Let $A\in\mathbb{R}^{n\times n}$ be a nonsingular matrix, $b\in\mathbb{R}^n$, and $f\colon\mathbb{R}\to\mathbb{R}$ be an arbitrary function. Consider the following differential equation $$\tag{$\ast$}\label{ast} \dot{x}(t)=-x(t)+f(Ax(t)+b),\ \ x(0)\in\mathbb{R}^n, $$ where, for a vector $x$, $f(x)$ acts component-wise on the entries of $x$, i.e. $[f(x)]_i=f(x_i)$.

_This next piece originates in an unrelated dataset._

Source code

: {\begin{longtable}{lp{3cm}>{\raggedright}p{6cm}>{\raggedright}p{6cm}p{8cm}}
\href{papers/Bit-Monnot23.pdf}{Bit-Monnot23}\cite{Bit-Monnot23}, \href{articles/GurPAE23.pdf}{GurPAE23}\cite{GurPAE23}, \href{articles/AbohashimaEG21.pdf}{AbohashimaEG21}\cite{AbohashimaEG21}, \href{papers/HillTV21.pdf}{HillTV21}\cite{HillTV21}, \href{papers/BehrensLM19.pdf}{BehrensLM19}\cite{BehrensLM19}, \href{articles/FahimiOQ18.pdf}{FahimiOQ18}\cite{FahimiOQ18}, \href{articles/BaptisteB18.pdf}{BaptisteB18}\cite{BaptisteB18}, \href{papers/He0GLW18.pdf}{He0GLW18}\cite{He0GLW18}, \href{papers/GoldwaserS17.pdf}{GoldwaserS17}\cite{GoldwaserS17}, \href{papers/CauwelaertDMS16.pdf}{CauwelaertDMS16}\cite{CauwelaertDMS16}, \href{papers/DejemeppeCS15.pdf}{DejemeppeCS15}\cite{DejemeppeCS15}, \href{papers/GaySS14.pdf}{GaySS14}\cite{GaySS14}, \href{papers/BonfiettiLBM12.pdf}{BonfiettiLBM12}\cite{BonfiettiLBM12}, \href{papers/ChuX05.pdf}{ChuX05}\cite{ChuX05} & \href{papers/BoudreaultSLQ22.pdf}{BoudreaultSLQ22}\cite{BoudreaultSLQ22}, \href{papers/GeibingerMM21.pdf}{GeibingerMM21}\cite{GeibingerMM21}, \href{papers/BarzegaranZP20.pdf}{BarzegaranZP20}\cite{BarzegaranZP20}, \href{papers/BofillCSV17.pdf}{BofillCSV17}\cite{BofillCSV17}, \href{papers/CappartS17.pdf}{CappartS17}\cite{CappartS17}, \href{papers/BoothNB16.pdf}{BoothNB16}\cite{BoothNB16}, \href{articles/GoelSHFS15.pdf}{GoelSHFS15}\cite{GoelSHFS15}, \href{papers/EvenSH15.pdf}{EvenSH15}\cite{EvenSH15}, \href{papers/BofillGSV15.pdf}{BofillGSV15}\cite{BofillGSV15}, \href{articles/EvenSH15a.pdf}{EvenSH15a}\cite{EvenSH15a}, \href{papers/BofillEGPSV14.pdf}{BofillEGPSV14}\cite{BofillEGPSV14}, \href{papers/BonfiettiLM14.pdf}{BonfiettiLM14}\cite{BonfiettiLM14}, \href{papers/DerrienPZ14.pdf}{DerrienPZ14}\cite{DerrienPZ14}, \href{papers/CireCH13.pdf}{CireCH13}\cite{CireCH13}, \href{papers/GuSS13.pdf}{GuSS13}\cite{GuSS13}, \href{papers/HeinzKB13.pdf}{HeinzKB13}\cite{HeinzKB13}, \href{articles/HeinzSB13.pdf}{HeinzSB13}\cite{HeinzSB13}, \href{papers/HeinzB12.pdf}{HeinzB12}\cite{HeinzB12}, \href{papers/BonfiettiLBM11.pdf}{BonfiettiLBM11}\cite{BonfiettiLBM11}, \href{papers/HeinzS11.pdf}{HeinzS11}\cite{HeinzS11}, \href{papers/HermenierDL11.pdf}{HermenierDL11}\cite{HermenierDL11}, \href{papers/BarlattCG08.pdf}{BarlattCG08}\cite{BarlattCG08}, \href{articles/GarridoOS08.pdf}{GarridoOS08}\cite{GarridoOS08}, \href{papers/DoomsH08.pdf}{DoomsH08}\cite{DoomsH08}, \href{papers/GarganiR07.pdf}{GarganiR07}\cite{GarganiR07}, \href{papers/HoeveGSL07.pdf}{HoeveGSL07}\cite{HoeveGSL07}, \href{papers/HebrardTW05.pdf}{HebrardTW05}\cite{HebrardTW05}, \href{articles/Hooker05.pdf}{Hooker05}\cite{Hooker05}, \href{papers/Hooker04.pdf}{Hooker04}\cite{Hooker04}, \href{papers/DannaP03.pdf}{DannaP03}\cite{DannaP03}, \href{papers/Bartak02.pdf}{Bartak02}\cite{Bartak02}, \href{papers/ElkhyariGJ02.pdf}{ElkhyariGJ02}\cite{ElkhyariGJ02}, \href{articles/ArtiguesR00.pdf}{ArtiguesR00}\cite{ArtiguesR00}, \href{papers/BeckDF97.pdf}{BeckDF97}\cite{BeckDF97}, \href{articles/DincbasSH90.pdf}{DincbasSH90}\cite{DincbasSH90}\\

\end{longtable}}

Using the change of variable $y(t):=Ax(t)+b$, it seems to me that above differential equation can be equivalently rewritten as $$\tag{$\ast\ast$}\label{astast} \dot{y}(t)=-y(t)+Af(y(t))+b,\ \ y(0)\in\mathbb{R}^n. $$
My questions:
Is it true that \eqref{ast} admits a unique equilibrium (i.e., a unique $\bar{x}\in\mathbb{R}^n$ such that $\bar{x}=f(A\bar{x}+b)$) if and only if \eqref{astast} admits a unique equilibrium?
(In case the answer to question 1 is in the affirmative) Is it true that \eqref{ast} admits a unique locally stable equilibrium if and only if \eqref{astast} admits a unique locally stable equilibrium?